_Directions_
From the material below, return exactly the lines starting at the one that holds "###DATA ANALYSIS" and ending at the one that holds "First Release.". Pictures stay out of the answer.

##########

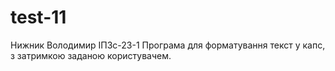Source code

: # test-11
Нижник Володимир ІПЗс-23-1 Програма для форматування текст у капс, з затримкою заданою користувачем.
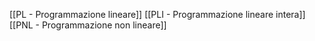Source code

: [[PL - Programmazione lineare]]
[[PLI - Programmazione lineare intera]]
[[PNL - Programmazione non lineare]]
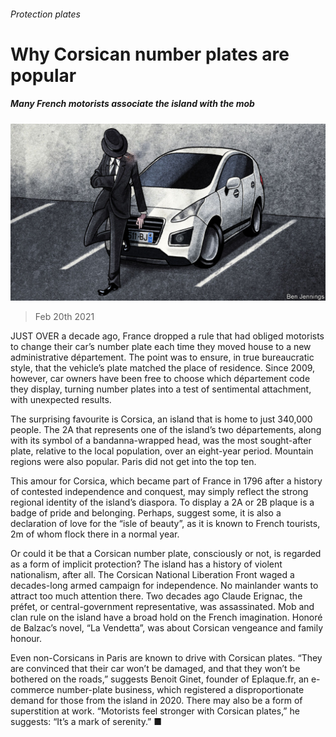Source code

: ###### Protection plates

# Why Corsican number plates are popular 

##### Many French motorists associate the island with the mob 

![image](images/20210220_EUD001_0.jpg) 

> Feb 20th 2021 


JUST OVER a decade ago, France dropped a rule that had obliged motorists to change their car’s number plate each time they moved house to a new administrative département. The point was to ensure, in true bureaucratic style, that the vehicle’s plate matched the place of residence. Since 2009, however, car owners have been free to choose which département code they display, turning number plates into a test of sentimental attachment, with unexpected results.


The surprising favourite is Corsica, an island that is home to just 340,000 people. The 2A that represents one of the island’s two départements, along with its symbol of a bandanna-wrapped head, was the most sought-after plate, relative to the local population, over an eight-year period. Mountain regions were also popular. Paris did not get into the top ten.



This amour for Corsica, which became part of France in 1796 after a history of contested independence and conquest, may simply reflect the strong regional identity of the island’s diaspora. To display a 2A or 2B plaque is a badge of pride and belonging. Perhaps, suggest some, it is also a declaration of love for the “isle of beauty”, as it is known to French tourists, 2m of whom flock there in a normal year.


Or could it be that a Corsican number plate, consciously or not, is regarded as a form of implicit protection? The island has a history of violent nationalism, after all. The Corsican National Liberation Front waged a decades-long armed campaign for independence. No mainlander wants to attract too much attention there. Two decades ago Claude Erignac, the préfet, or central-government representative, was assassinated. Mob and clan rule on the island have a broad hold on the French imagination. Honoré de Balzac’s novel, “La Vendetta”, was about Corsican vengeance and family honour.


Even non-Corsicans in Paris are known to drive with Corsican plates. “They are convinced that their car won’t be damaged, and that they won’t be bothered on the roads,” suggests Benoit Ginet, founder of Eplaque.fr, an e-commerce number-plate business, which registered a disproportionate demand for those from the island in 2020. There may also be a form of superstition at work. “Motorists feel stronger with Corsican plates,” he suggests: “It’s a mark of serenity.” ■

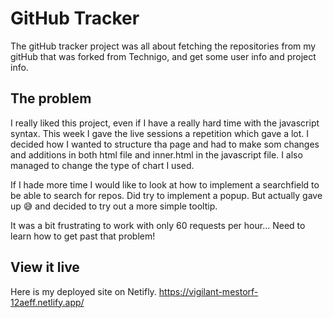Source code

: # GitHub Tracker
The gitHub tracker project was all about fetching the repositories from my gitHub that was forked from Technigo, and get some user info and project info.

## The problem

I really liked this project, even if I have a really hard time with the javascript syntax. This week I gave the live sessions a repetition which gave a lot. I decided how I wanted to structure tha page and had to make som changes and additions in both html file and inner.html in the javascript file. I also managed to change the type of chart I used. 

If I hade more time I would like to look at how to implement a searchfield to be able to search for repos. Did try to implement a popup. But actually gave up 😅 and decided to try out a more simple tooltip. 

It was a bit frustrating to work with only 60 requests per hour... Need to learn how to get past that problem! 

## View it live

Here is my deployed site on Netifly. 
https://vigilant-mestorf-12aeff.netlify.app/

##########

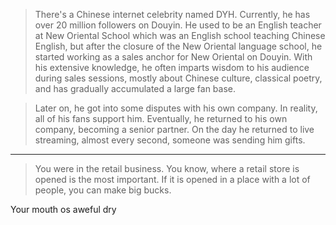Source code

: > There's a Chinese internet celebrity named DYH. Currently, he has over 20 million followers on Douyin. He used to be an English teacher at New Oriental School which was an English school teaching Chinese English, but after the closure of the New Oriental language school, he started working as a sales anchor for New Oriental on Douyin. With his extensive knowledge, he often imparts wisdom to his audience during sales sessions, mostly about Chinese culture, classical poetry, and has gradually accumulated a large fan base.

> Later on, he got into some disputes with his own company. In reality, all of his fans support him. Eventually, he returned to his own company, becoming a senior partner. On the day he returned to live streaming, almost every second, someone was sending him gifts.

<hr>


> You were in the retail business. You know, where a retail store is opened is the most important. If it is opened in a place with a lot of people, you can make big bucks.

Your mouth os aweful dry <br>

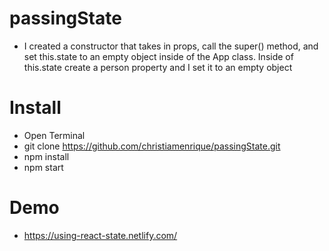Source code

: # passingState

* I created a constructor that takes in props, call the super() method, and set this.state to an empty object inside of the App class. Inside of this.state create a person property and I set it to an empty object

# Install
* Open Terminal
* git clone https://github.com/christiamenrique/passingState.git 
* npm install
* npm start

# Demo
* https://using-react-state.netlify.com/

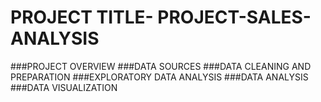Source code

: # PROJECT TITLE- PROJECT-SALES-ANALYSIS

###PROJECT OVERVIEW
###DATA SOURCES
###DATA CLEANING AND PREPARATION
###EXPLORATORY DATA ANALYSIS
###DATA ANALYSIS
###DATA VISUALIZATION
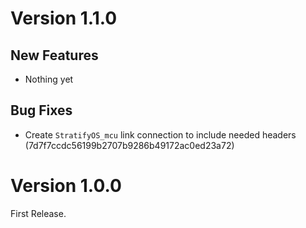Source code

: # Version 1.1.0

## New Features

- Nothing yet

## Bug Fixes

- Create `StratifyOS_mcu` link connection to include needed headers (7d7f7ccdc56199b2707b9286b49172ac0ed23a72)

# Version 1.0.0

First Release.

##########

_Expected answer_
###DATA ANALYSIS
###DATA VISUALIZATION
Source code

: # Version 1.1.0

## New Features

- Nothing yet

## Bug Fixes

- Create `StratifyOS_mcu` link connection to include needed headers (7d7f7ccdc56199b2707b9286b49172ac0ed23a72)

# Version 1.0.0

First Release.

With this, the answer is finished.